I want this thing done now.  I want to understand what the Hell I’m failing at to make my word-count decent (40k?  Pretty pretty please with lots of sugar? [I’m currently at 23k]).  I want to be able to read through my manuscript and not second-guess myself.  I want to be able to see where I need to add detail/plot/character development/beans/elephants/etcetera.  I want to have the confidence to stay away from the delete button.  I want to understand the difference between “essential story/essential detail” in short stories and in novels.

But mostly?

I want to have patience with myself.


3 thoughts on “writing patience

  1. Hahaha, beans/elephants ^___^

    I understand your frustration! (!!!) I’m almost glad to have “finished” my most recent project, so that I don’t have to be contending with this sort of madness right now . . . but (hopefully? should one hope for that?) it won’t be long before I’m back in the midst of the hair-pulling, teeth-grinding, brain-wracking, self-doubting, and generally aggravating (but exhilarating) writing process.

    As far as a novel goes, it’s over when all the major conflicts have been reasonably resolved (unless you’re writing a “literary” work in which the rules of plotting get thrown out the window).

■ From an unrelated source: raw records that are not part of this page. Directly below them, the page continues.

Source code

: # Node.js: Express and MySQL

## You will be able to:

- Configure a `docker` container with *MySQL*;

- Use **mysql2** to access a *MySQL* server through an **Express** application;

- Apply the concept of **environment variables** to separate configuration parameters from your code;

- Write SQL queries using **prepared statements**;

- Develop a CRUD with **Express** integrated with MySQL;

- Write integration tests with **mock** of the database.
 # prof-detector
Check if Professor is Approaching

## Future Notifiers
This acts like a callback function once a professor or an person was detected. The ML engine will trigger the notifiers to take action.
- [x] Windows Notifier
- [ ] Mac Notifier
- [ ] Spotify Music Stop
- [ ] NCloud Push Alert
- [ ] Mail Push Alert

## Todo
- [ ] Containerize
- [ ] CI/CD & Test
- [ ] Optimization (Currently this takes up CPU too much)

I don’t agree that writing a novel is like writing a life. It might be like writing part of a life, or like making what you’re writing about SEEM like real life, but one needn’t make it an ENTIRE life. (And very few novels end with the characters’ death.)

    I hope somehow things get a lot simpler for you with your story soon! Courage and luck to you!

  2. Quote: “…unless you’re writing a “literary” work in which the rules of plotting get thrown out the window.”

    HAHA! I love it. Someone who shares my opinion! 😀

    Thanks for the good wishes, guys. I ended up not writing last night, but today I feel better, and in between reminding myself to take it one little bit at a time, I’m thinking I might try my hand at a bit of it this evening.